Quote from: Ratman_tf;1089819I once tried using "tactics" with monsters. That's the day I understood the power of focus fire. Killed a PC in the first encounter, and the player was rightfully pissed. Killed the campaign dead. Since then, I have always tried to put an element of randomness to how I run opponents.

That's very important even if somewhat unreasonable from enemy's perspective. An intelligent enemy picks the target of the spell based on tactis, but with multiple monsters I randomize and roll on front of players who gets attacked. Sometimes a player seeing his buddy is heavily wounded will say "I'm protecting him, getting in the way of opponents" increasing chances of him being attacked, that's cool in my opinion and adds up to the game.

But not to drift off-topic most of my campaigns died because I overdid them, had this great idea of how things will look not taking into account that:
a) players don't know such background detail as I do so things that are super-interesting from my perspective might be compeletly boring for them
b) between sessions I think about the campaign about ten times more than them so they simply forgot a lot of things and my super-duper overthought campaign loses cohesivness

Above can be summarised in stating that I was a douchebag gm who is more concentrated on his elaborate plot than on his players. They still had fun but could have way much more. The solution was I stopped being that douchebag, gave a lot of power over the game to my players.

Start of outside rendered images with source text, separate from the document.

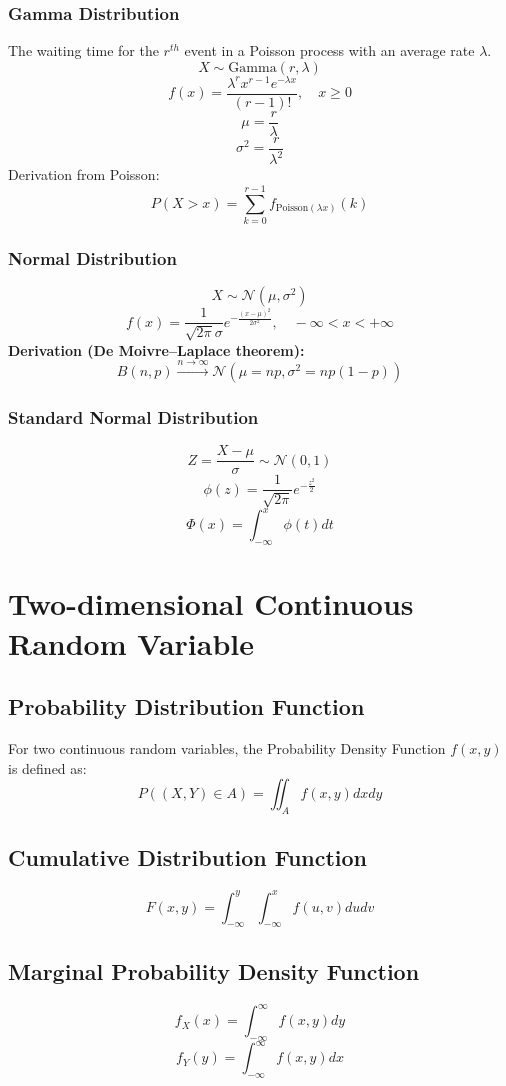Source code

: \documentclass{article}
\begin{document}
\subsubsection{Gamma Distribution}
The waiting time for the \( r^{th} \) event in a Poisson process with an average rate \( \lambda \).
\[ X \sim \mathrm{Gamma}(r, \lambda) \]
\[
    f(x) = \frac{\lambda^r x^{r-1} e^{-\lambda x}}{(r-1)!}, \quad x \geq 0
\]
\[
    \mu = \frac{r}{\lambda}
\]
\[
    \sigma^2 = \frac{r}{\lambda^2}
\]
Derivation from Poisson:
\[
    P(X > x) = \sum_{k=0}^{r-1} f_{\text{Poisson}(\lambda x)}(k)
\]

\subsubsection{Normal Distribution}
\[ X \sim \mathcal{N}(\mu, \sigma^2) \]
\[ f(x) = \frac{1}{\sqrt{2\pi}\sigma} e^{-\frac{(x-\mu)^2}{2\sigma^2}}, \quad -\infty < x < +\infty \]
\textbf{Derivation (De Moivre–Laplace theorem):}
\[
    B(n, p) \xrightarrow{n \to \infty} \mathcal{N}(\mu = np, \sigma^2 = np(1-p))
\]


\subsubsection{Standard Normal Distribution}
\[ Z = \frac{X-\mu}{\sigma} \sim \mathcal{N}(0,1) \]
\[ \phi(z) = \frac{1}{\sqrt{2\pi}} e^{-\frac{z^2}{2}} \]
\[ \Phi(x) = \int_{-\infty}^{x} \phi(t)dt \]

\newpage
\section{Two-dimensional Continuous Random Variable}

\subsection{Probability Distribution Function}
For two continuous random variables, the Probability Density Function \( f(x,y) \) is defined as:
\[
    P((X,Y) \in A) = \iint_{A} f(x,y) dx dy
\]

\subsection{Cumulative Distribution Function}
\[
    F(x,y) = \int_{-\infty}^{y} \int_{-\infty}^{x} f(u,v) du dv
\]

\subsection{Marginal Probability Density Function}
\[
    f_X(x) = \int_{-\infty}^{\infty} f(x,y)dy
\]
\[
    f_Y(y) = \int_{-\infty}^{\infty} f(x,y)dx
\]
\end{document}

Quote from: Godfather Punk;1089844Most of my campaigns die because I end up trying to keep too many plates spinning. The sandbox gets too big for my little shovel.
Something I have to watch out now, I tend to overdo. Old habits die hard.
Non-native English speaker - I apologize for any unclear phrasing.

Steven Mitchell

About half of my campaigns ended because of people moving.  Some of them we were able to end on a reasonable note, and others just died.  All I could have done to save them was to make them shorter.  That's what I tend to do now--run multiple "campaigns" in the same setting, so that campaigns can end on a high note.  A "short" campaign for us is anything from 1 to 2 years.

The only campaign I had outright die because of the campaign itself was my last D&D 3E campaign.  It died because I burnt out on 3E completely, and didn't catch the signs quickly enough to wind down gracefully.  The best way to have fixed that was to have stopped playing 3E one campaign sooner than I did.

The Black Ferret

Most of the games I have been in ended because we felt it that it had played out and it was time to move on. Others lasted a short time, but then ended when we, or at least the GM, realized that there wasn't as much of a lengthy campaign to the concept than was originally thought.